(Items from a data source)
Segment Open
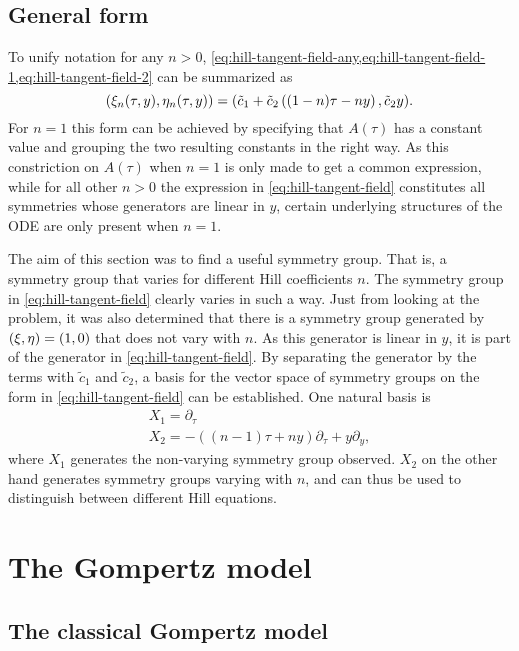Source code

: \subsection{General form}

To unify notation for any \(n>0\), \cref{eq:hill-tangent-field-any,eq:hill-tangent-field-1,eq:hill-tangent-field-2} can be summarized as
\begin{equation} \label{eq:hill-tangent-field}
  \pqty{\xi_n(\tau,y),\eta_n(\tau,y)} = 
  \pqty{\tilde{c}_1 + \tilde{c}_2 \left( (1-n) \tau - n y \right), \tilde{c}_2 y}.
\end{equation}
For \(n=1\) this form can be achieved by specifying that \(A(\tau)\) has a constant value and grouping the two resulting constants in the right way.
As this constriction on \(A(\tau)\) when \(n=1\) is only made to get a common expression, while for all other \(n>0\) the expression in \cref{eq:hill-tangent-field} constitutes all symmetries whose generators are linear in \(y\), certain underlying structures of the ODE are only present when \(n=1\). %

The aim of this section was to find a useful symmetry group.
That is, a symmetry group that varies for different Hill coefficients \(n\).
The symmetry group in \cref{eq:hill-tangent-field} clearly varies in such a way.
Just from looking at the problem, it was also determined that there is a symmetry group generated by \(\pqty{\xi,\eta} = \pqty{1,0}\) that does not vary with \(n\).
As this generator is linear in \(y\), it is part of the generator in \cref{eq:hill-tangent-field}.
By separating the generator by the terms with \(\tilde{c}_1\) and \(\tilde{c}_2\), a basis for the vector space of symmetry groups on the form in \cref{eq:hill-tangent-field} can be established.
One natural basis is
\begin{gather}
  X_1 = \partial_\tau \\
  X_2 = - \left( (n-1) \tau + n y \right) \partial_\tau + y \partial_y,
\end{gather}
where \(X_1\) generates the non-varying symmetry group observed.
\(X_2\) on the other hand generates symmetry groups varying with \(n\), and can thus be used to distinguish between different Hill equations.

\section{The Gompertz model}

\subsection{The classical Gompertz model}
Segment Closed
Segment Open
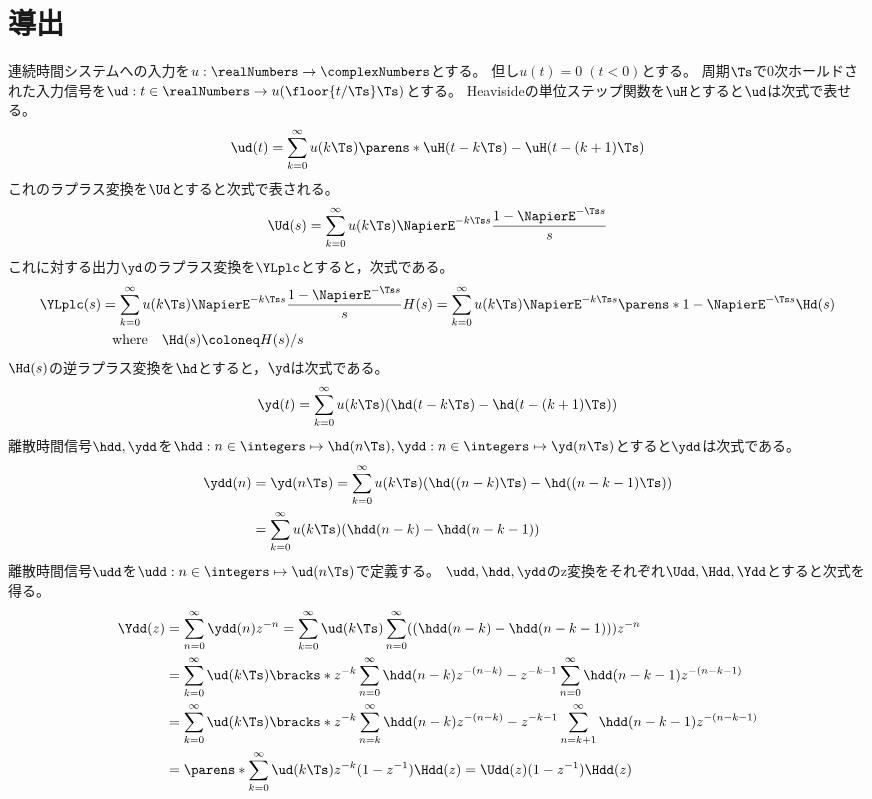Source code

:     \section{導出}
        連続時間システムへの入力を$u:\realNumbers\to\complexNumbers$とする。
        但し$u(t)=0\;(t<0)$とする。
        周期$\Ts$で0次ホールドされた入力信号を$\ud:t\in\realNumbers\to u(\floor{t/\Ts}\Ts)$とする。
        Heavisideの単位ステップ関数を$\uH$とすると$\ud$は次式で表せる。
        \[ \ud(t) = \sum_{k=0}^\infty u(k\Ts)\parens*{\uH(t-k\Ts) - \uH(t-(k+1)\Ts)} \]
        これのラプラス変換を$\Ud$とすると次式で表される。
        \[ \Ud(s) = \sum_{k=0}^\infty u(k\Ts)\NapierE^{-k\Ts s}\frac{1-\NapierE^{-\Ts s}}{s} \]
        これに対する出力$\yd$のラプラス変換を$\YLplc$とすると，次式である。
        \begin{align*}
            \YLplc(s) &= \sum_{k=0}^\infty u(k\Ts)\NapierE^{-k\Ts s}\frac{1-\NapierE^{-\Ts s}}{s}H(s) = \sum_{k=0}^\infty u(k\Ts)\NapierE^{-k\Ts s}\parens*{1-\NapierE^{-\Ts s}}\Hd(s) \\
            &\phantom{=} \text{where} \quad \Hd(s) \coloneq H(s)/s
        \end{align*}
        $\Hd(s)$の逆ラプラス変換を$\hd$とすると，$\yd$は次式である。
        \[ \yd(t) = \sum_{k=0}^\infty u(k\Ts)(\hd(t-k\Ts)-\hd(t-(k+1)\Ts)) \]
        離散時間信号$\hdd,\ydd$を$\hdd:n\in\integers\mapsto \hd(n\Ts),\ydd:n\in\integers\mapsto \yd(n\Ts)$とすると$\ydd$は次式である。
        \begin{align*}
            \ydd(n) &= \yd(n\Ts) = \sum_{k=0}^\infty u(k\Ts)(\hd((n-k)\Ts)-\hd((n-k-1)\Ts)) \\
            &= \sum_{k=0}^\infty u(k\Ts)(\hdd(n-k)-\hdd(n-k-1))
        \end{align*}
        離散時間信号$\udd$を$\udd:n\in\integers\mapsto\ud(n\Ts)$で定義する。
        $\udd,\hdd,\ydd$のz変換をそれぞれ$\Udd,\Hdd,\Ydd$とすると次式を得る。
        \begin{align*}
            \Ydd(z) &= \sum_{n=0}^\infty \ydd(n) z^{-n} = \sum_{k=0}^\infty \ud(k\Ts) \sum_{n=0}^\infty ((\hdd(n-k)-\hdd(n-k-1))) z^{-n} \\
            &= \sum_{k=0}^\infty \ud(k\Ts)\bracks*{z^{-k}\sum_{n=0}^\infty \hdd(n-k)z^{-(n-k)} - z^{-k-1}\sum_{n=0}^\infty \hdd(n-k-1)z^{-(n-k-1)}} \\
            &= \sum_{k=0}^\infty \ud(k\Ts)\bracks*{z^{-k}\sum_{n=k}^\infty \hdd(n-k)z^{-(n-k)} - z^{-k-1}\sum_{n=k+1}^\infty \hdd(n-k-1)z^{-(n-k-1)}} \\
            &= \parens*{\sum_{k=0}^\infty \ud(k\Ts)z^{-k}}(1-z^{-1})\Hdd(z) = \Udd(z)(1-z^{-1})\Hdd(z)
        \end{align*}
Segment Closed
Segment Open
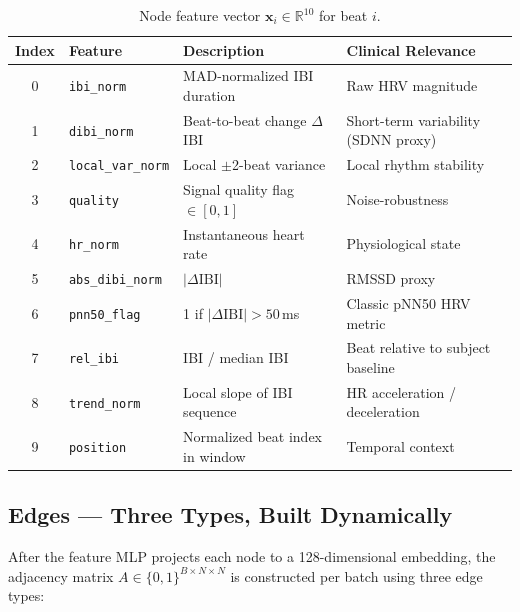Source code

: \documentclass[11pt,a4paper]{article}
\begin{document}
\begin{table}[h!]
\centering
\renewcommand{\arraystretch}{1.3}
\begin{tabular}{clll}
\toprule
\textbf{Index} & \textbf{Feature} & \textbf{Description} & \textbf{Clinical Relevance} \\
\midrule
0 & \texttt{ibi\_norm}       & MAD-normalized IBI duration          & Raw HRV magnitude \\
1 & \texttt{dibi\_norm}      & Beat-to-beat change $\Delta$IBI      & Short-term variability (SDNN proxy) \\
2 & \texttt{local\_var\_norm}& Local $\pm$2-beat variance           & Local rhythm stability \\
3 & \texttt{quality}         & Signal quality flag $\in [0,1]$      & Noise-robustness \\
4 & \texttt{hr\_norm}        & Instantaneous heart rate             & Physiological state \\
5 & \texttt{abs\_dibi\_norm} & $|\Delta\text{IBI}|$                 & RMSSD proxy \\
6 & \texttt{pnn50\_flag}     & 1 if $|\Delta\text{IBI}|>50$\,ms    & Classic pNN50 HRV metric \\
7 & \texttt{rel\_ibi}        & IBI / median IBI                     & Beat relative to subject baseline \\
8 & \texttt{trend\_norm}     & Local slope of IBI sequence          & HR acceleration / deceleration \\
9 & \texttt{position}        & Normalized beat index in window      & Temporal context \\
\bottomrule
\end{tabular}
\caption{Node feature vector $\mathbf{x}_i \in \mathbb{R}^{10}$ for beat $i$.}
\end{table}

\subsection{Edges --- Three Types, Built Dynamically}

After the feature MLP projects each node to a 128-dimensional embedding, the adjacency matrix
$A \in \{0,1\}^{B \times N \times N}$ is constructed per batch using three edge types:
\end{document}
Segment Closed
Look above for every line with the word "groups" and copy it.

By separating the generator by the terms with \(\tilde{c}_1\) and \(\tilde{c}_2\), a basis for the vector space of symmetry groups on the form in \cref{eq:hill-tangent-field} can be established.
\(X_2\) on the other hand generates symmetry groups varying with \(n\), and can thus be used to distinguish between different Hill equations.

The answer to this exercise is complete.